Data below:

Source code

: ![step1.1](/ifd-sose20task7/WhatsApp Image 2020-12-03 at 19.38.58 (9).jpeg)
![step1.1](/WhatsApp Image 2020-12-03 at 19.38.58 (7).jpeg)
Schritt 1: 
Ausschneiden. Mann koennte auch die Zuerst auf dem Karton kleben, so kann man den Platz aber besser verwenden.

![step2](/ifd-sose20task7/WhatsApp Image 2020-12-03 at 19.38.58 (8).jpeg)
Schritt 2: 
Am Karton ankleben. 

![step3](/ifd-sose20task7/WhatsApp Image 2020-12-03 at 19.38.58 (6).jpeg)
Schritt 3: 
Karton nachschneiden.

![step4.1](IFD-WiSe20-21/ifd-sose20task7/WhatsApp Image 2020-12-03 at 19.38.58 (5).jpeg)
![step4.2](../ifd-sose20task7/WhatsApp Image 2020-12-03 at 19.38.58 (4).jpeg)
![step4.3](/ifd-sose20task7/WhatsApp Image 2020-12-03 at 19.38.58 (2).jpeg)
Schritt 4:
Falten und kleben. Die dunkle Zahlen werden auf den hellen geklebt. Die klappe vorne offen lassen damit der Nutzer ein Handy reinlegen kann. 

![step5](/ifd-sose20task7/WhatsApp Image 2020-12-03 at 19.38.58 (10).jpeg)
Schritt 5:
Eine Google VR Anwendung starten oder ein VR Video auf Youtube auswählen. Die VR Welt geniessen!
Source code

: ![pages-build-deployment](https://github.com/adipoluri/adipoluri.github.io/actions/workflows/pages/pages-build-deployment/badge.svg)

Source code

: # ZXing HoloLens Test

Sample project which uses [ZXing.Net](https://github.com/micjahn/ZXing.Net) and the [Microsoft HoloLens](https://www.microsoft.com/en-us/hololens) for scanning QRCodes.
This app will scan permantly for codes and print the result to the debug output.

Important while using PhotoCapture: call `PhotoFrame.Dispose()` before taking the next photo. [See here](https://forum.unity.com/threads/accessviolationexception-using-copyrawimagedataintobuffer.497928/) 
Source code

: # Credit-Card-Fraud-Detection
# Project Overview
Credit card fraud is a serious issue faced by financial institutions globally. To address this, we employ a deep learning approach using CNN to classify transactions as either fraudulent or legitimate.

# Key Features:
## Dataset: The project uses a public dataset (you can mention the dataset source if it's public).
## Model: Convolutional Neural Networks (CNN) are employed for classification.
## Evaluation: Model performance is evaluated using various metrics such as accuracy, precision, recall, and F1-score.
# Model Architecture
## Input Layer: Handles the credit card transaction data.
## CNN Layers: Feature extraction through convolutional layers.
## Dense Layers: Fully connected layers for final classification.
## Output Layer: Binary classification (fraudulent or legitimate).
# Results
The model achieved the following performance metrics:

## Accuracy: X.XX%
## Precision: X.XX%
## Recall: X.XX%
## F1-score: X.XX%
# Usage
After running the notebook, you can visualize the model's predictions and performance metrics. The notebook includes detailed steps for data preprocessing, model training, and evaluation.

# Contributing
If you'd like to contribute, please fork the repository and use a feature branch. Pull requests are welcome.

End of Data.
Data below:

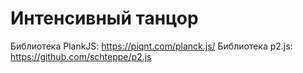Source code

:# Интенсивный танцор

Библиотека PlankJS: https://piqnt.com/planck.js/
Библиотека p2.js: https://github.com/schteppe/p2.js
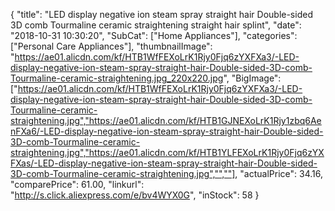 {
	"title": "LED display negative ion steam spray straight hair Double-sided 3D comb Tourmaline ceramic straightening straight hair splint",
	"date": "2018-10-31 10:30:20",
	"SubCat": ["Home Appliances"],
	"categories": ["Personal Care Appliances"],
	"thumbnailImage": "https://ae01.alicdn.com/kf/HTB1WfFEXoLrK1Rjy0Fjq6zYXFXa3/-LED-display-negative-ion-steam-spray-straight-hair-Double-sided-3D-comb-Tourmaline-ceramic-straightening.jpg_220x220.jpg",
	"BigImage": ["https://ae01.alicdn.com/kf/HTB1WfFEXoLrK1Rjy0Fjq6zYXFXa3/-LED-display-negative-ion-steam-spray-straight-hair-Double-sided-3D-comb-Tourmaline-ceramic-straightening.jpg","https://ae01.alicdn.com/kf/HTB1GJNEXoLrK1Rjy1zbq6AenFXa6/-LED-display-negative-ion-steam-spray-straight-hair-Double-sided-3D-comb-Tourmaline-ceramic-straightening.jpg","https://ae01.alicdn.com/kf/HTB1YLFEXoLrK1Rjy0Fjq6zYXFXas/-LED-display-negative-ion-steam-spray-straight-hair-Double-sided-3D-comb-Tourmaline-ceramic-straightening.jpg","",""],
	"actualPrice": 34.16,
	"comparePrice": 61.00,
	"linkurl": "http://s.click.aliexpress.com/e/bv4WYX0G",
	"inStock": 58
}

End of Data.

__The task__
Examine each line of the records above and tally those with the string "HoloLens". State the total alone.

__Result__
2